写真・文:井上浩輝/編集:合同会社PCT

『今日の野生動物の方向性と機材選び』

今回は野生動物を撮影する際のポイントやテクニック、機材選びからカメラ性能の活かし方まで、写真家 井上浩輝さんに解説いただきました。野生の動物撮影、なかなか直接教わる機会は少ないと思います。ぜひ作品づくりの参考にしてくださいね。

井上浩輝(いのうえ・ひろき)
きつねのひと | 写真家 | 早稲田大学非常勤講師 風景写真の撮影をする中、キタキツネを中心に動物がいる美しい風景を追いかけるようになり、米誌「National Geographic」の『TRAVEL PHOTOGRAPHER OF THE YEAR 2016』のネイチャー部門において、日本人初の1位を獲得。写真は国内のみならず海外の広告などでも使用され、最近は、SONYや AIRDO などの企業と提携しながら撮影をしている。その活動は毎日放送『情熱大陸』やTBS『金スマ』などで紹介されている。早稲田大学基幹理工学部非常勤講師。

はじめに

動物写真には、惚れ惚れとするような動物たちの美しさや表情、ときに息を飲むような躍動の瞬間を捉える魅力があります。特に、野生動物の撮影に取り組むとなると、そこには“不確かさ”と“難しさ”がありますが、それだけに撮れたときのよろこびは大きいです。

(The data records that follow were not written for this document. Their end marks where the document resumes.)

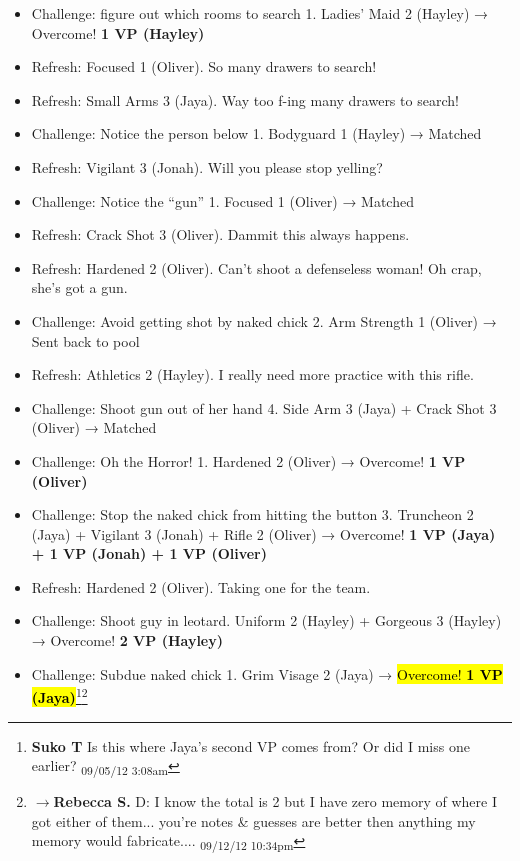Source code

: \begin{itemize}
\item  Challenge: figure out which rooms to search 1. Ladies' Maid 2 (Hayley) → Overcome!  \textbf{1 VP (Hayley)}
\item Refresh: Focused 1 (Oliver).  So many drawers to search!
\item Refresh: Small Arms 3 (Jaya).  Way too f-ing many drawers to search!
\item Challenge: Notice the person below 1.  Bodyguard 1 (Hayley) → Matched
\item Refresh: Vigilant 3 (Jonah).  Will you please stop yelling?
\item Challenge: Notice the ``gun'' 1.  Focused 1 (Oliver) → Matched
\item Refresh: Crack Shot 3 (Oliver).  Dammit this always happens.
\item Refresh: Hardened 2 (Oliver).  Can't shoot a defenseless woman!  Oh crap, she's got a gun.
\item Challenge: Avoid getting shot by naked chick 2.  Arm Strength 1 (Oliver) → Sent back to pool
\item Refresh: Athletics 2 (Hayley). I really need more practice with this rifle.
\item Challenge: Shoot gun out of her hand 4.  Side Arm 3 (Jaya) + Crack Shot 3 (Oliver) → Matched
\item Challenge: Oh the Horror! 1.  Hardened 2 (Oliver) → Overcome! \textbf{1 VP (Oliver)}
\item Challenge: Stop the naked chick from hitting the button 3.  Truncheon 2 (Jaya) + Vigilant 3 (Jonah) + Rifle 2 (Oliver) → Overcome! \textbf{1 VP (Jaya) + 1 VP (Jonah) + 1 VP (Oliver)}
\item Refresh: Hardened 2 (Oliver). Taking one for the team.
\item Challenge: Shoot guy in leotard. Uniform 2 (Hayley) + Gorgeous 3 (Hayley) → Overcome! \textbf{2 VP (Hayley)}
\item Challenge: Subdue naked chick 1.  Grim Visage 2 (Jaya) → \hl{Overcome! \textbf{1 VP (Jaya)}}\footnote{\textbf{Suko T }Is this where Jaya's second VP comes from?  Or did I miss one earlier? \textsubscript{09/05/12 3:08am}}\footnote{$\rightarrow$\textbf{Rebecca S. }D:    I know the total is 2 but I have zero memory of where I got either of them... you're notes \& guesses are better then anything my memory would fabricate.... \textsubscript{09/12/12 10:34pm}}
\end{itemize}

はじめて野生動物を被写体にして撮影をするようになった頃の自身を思い出すと、画角の中に野生動物がいてピントが合っているというだけでうれしかったことを今でも鮮明に覚えています。その後、被写体ブレとの闘いがあって、キタキツネやエゾリスであれば1/1000秒あたりのシャッター速度があれば被写体ブレでがっかりするということが減ることを体験しました。それと同時に、天井知らずに上がる感度によるザラザラとの闘い。素敵な瞬間に出会うことがあっても、カメラの電源を入れてから撮影できるようになるまでのタイムラグやオートフォーカスの性能が十分ではなく、がっかりすることが多かったものです。

これらの苦労については、2017年頃からミラーレス一眼の革命的進化が巻き起こって、この記事を書いている2024年となると、どのカメラメーカーであっても中堅より上位の最新機種であれば、難なくこなしてくれるものになっています。換言すれば、レンズを向けて画角に収めてシャッターを切ればそれなりに野生動物が写っているという夢のような新時代になりました。そういった新時代において、一歩先を行く野生動物写真を撮るための切り口として、「端正なポートレート」、「物語のシーンを切り撮る」、「躍動の瞬間」という井上ならではの野生動物写真の類型ごとにみながら、機材選びについて考察したいと思います。

1. 端正なポートレートのために

ソニーα7R V・FE 70-200mm F2.8 GM OSS II・70mmで撮影・絞りF2.8・1/1250秒・ISO100・WBオート

野生動物のポートレート撮影は、単なる美しさの捕捉以上の意味を持つものです。それは、私たち人間は、相手の目を見ることで感情的なつながりを感じたり、その思考を想像して共感や反感を持ったり・・・ということを日常的にくり返しているためです。動物の微細な表情の変化を捉えることは容易ではありませんが、彼らの目を大きくしっかりと捉えることができるかどうかという点は、そのポートレート写真の出来不出来を大きく左右するものとなることでしょう。

この点、今日の最新機種の多くが、犬や猫のような体つきの哺乳類に馬や鹿、鳥などの遭遇しやすいたいていの動物の目を認識するオートフォーカス機能を搭載しています。比較的近距離で遭遇することができた野生動物の目にピントを合わせて撮影することそれ自体には、もう難しさなんてほとんどないことと思います。では、どこでさらなる表現が可能になるのでしょうか。被写体となる野生動物の目の高さと同じ高さで撮るということがもっとも大切です。撮影者と被写体の目線の高さの違いのあり方は、写真に表現される撮影者と被写体の関係性を象徴するもののひとつです。それを揃えることの重要性は言うを待たないことでしょう。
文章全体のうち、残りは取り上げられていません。